*** Opening of THE DATA ***

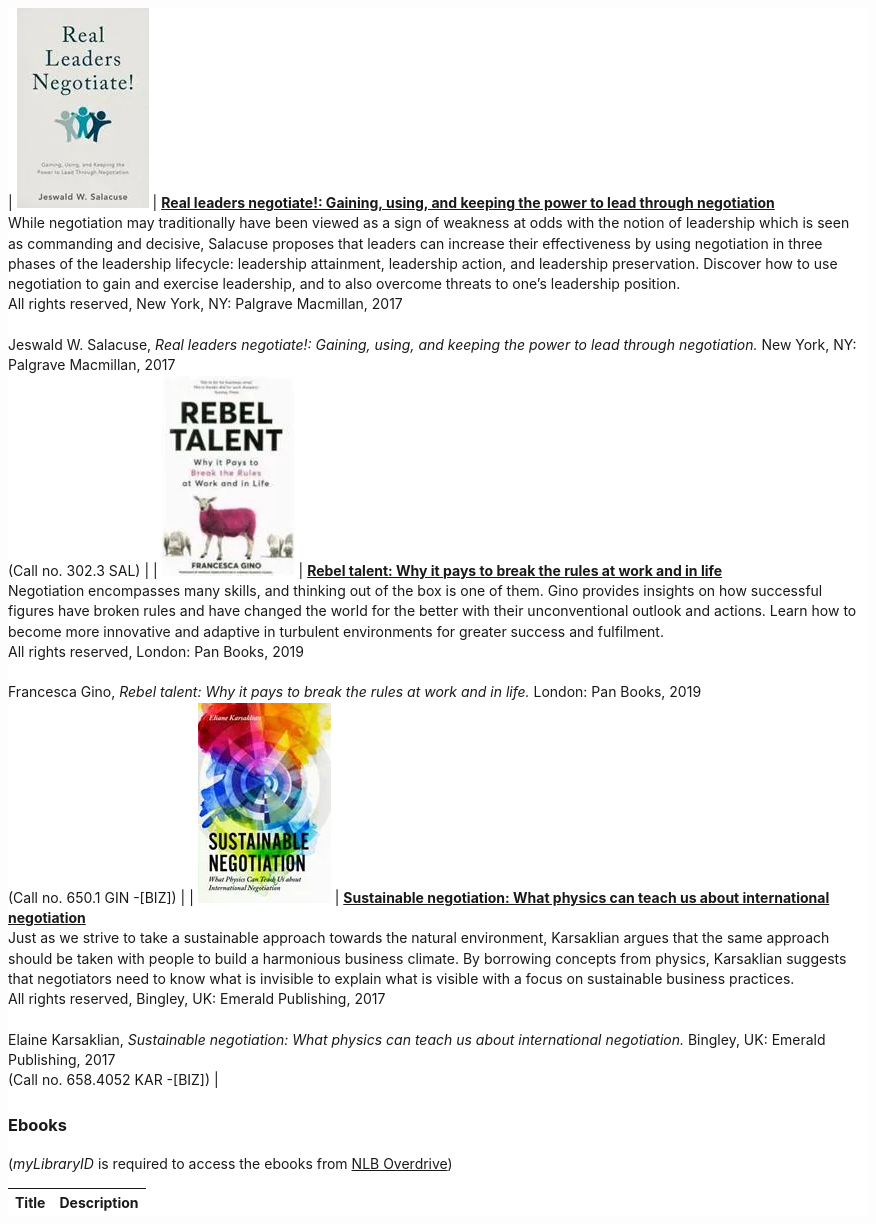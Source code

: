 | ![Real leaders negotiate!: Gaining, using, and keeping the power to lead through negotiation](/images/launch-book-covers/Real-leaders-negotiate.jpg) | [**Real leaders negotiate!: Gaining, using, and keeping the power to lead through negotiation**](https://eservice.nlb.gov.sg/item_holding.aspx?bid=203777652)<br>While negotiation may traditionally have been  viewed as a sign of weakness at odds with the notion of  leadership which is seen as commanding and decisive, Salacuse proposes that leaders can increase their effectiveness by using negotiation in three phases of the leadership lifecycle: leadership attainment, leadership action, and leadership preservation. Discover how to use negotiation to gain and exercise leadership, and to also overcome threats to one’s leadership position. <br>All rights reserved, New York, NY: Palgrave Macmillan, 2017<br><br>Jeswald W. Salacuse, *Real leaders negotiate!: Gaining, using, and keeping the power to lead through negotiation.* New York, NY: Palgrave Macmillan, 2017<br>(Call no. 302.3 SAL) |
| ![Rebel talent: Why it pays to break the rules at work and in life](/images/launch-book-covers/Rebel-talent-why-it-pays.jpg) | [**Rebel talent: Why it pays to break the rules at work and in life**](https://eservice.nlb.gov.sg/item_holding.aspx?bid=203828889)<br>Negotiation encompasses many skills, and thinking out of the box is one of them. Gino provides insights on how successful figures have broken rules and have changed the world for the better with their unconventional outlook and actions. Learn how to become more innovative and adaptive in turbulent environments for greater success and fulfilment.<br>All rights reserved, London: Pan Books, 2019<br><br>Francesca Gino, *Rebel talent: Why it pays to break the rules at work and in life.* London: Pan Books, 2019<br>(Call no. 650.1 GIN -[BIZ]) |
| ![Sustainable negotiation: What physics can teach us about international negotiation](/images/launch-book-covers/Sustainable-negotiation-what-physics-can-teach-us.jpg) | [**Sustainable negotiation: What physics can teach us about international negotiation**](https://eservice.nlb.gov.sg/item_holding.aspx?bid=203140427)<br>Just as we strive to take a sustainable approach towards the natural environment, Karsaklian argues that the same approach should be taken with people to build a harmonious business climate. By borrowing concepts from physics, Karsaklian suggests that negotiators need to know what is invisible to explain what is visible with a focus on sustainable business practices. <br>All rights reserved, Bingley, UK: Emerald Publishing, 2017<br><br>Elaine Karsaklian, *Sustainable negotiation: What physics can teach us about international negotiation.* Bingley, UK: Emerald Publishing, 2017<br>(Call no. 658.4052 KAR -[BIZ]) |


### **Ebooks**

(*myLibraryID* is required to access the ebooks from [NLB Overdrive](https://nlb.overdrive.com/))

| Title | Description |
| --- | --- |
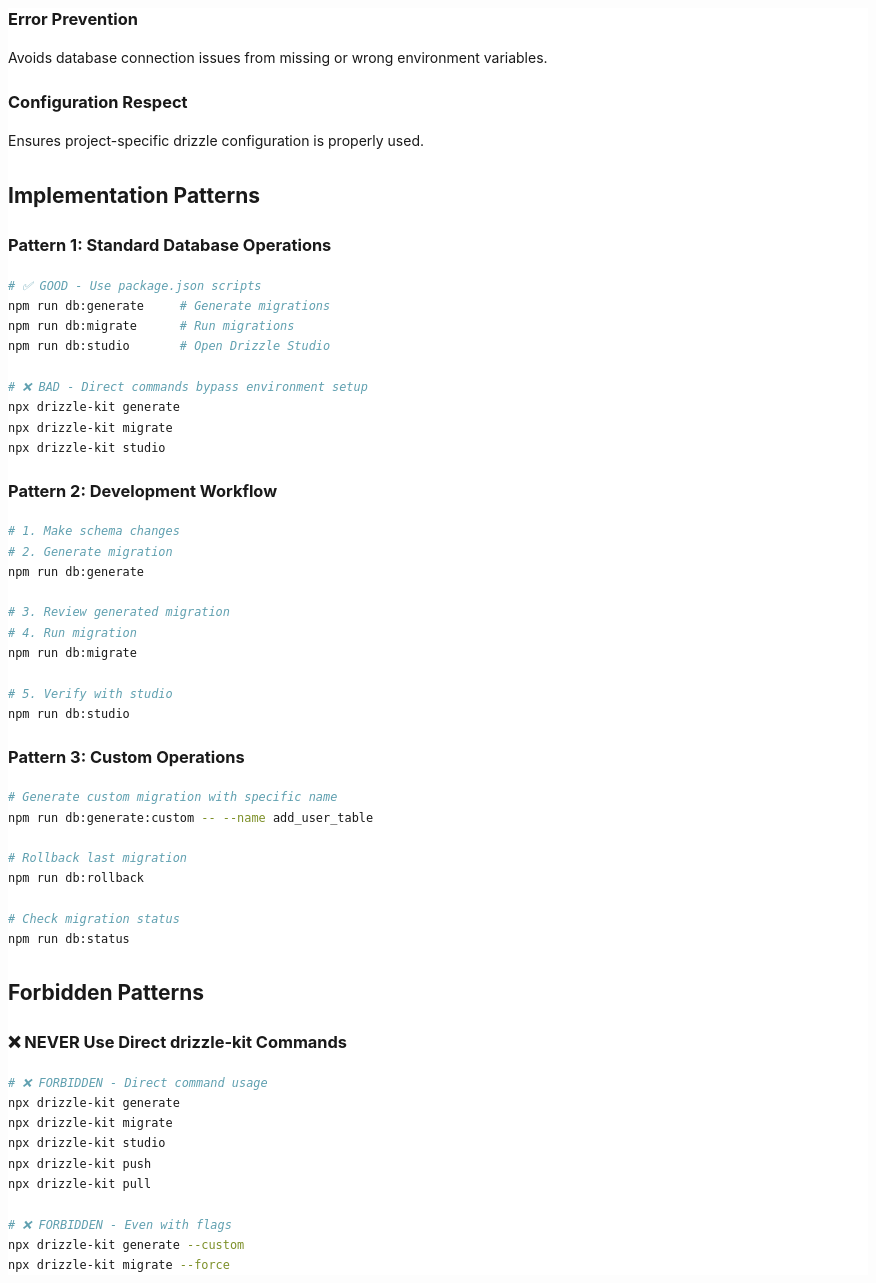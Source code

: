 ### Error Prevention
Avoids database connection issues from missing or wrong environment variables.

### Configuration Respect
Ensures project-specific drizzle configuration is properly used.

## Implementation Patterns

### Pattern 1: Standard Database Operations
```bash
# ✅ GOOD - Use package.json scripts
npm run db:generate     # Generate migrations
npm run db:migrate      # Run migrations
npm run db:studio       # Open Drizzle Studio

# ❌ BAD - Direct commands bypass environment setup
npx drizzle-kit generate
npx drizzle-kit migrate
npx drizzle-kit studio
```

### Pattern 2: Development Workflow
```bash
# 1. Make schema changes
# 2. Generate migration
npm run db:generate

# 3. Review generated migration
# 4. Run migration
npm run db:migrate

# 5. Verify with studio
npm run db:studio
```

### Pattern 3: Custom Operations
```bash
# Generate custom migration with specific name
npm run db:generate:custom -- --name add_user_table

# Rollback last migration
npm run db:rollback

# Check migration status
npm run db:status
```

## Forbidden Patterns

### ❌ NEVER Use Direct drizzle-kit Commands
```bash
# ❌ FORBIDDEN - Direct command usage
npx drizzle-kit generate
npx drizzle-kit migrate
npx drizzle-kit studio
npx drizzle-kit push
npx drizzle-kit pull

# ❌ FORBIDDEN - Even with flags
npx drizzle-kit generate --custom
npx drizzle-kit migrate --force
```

*** Close of THE DATA ***

WHAT THE TASK REQUIRES: Only a number is needed here: the count of lines above that hold the string "specific".

EXERCISE RESULT: 2